In determining the fair market value of property “The realistic, objective potential uses for property control the valuation thereof.” Stanley Works and Subsidiaries v. Commissioner, supra at 400. See also Olson v. United States, 292 U.S. 246, 255-256 (1934). Thus, in determining the “reasonable and probable use that supports the highest present value” (see p. 896 supra), we focus on “The highest and most profitable use for which the property is adaptable and needed or likely to be needed in the reasonably near future.” Olson v. United States, supra at 255. Moreover, “The fair market value of property is not affected by whether the owner actually has put the property to its highest and best use” (Stanley Works and Subsidiaries v. Commissioner, supra at 400; see also United States v. Meadow Brook Club, 259 F.2d 41, 45 (2d Cir. 1958)), nor whéther he ever intends to do so (Akers v. Commissioner, supra). Similarly, as long as the highest and best use is not prohibited by law (see United States v. Meadow Brook Club, supra at 45), community opposition to such a use does not preclude us from valuing property as if it were so used.6

In late 1979, at the time of the easement gift, the zoning and subdivision ordinances in Fauquier County would have permitted the subdivision of Friendship Farm. Petitioners submitted into evidence a hypothetical record plat which depicted a subdivision of Friendship Farm into 10 individual homesites. Richard McNear, who had been the director of planning and zoning of Fauquier County since 1972, testified at trial that the “plat met the requirements of the subdivision ordinance in effect in ’79 and would have to have been approved by the [County] Board [of Supervisors] and committed to record. The subdivision process is a ministerial function, not a legislative [one].” Moreover, Mr. McNear added that a developer could have sought and obtained such approval “until May 19, 1981, which is when the new zoning ordinance was official [sic] adopted.” Thus, at the time of the easement gift, petitioners haci an unqualified legal right to subdivide Friendship Farm. Accordingly, we now turn to the issue of the. fair market value of Friendship Farm as a subdivided parcel of land.

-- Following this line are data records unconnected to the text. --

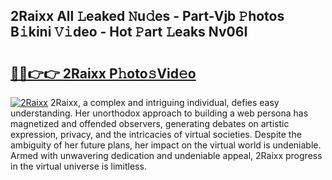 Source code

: ## 2Raixx All 𝙻eaked 𝙽u𝚍es - Part-Vjb 𝙿hotos B𝚒kini 𝚅𝚒deo - Hot 𝙿art 𝙻eaks Nv06I

# <h2><a href="http://ld1xt9.urlbe.top/?page=2Raixx">🔗🔗👉👉 2Raixx P𝚑oto𝚜Vid𝚎o</a></h2>

[![2Raixx](https://i.imgur.com/eBuTRDB.gif)](http://ld1xt9.urlbe.top/?page=2Raixx)
2Raixx, a complex and intriguing individual, defies easy understanding. Her unorthodox approach to building a web persona has magnetized and offended observers, generating debates on artistic expression, privacy, and the intricacies of virtual societies. Despite the ambiguity of her future plans, her impact on the virtual world is undeniable. Armed with unwavering dedication and undeniable appeal, 2Raixx progress in the virtual universe is limitless.
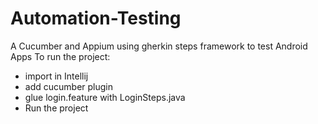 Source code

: # Automation-Testing

A Cucumber and Appium using gherkin steps framework to test Android Apps
To run the project:
  - import in Intellij
  - add cucumber plugin
  - glue login.feature with LoginSteps.java
  - Run the project
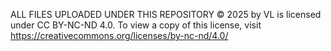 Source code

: ALL FILES UPLOADED UNDER THIS REPOSITORY © 2025 by VL is licensed under CC BY-NC-ND 4.0. To view a copy of this license, visit https://creativecommons.org/licenses/by-nc-nd/4.0/
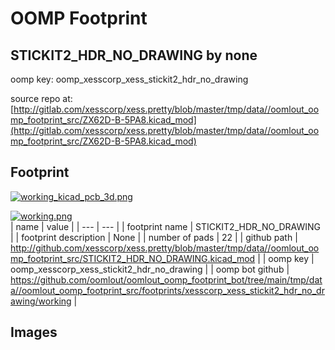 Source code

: # OOMP Footprint  
## STICKIT2_HDR_NO_DRAWING  by none  
  
oomp key: oomp_xesscorp_xess_stickit2_hdr_no_drawing  
  
source repo at: [http://gitlab.com/xesscorp/xess.pretty/blob/master/tmp/data//oomlout_oomp_footprint_src/ZX62D-B-5PA8.kicad_mod](http://gitlab.com/xesscorp/xess.pretty/blob/master/tmp/data//oomlout_oomp_footprint_src/ZX62D-B-5PA8.kicad_mod)  
## Footprint  
  
[![working_kicad_pcb_3d.png](working_kicad_pcb_3d_600.png)](working_kicad_pcb_3d.png)  
  
[![working.png](working_600.png)](working.png)  
| name | value | 
| --- | --- | 
| footprint name | STICKIT2_HDR_NO_DRAWING | 
| footprint description | None | 
| number of pads | 22 | 
| github path | http://github.com/xesscorp/xess.pretty/blob/master/tmp/data//oomlout_oomp_footprint_src/STICKIT2_HDR_NO_DRAWING.kicad_mod | 
| oomp key | oomp_xesscorp_xess_stickit2_hdr_no_drawing | 
| oomp bot github | https://github.com/oomlout/oomlout_oomp_footprint_bot/tree/main/tmp/data//oomlout_oomp_footprint_src/footprints/xesscorp_xess_stickit2_hdr_no_drawing/working | 
## Images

First, some general observations. While we agree with respondent that Mr. Wright’s before-gift valuation was excessive, we reject Mr. Davidson’s conclusion that the conveyance of the open-space easement had no adverse effect on the fair market value of Friendship Farm and that the property could not have commanded a higher purchase price absent the encumbrance. Not only did the easement prohibit any subdivision of Friendship Farm, but it also restricted the future construction of any additional dwellings on the land (see p. 893, supra), effectively “locking in” all future owners of the property. Thus, even assuming that in October 1979 there was no demand in the Middleburg Area for a 10-homesite subdivision, we are hard pressed to imagine a prospective purchaser of a 60-plus acre parcel of land who would not have considered the restrictions of such an open-space easement in determining his offering price. The fact that a purchaser of Friendship Farm would have been precluded from even giving away part of his land if he ever so desired, for example, to his children, or, along the same lines, precluded from ever building an additional home on his property, would certainly have affected the purchase price he would have been willing to pay.7

We also note that, despite the acknowledged community attitude against subdivision, there was a ready demand for smaller, individual lots in the Middleburg Area in 1979. Even Mr. Moholt and Mr. Davidson admitted as much at trial. Moreover, while it can be argued, in light of the added risks stemming from the uncertainty surrounding the impending zoning changes which were the subject of much public debate in late 1979, that a developer might have insisted on paying less for the property, this argument cuts both ways; for it is equally likely that a developer might well have paid a higher price for the opportunity to get in “under the wire” and secure approval of a record plat prior to the proposed changes, in order to be able to market his subdivision as the last, or at least one of the last, such developments available in the Middleburg Area.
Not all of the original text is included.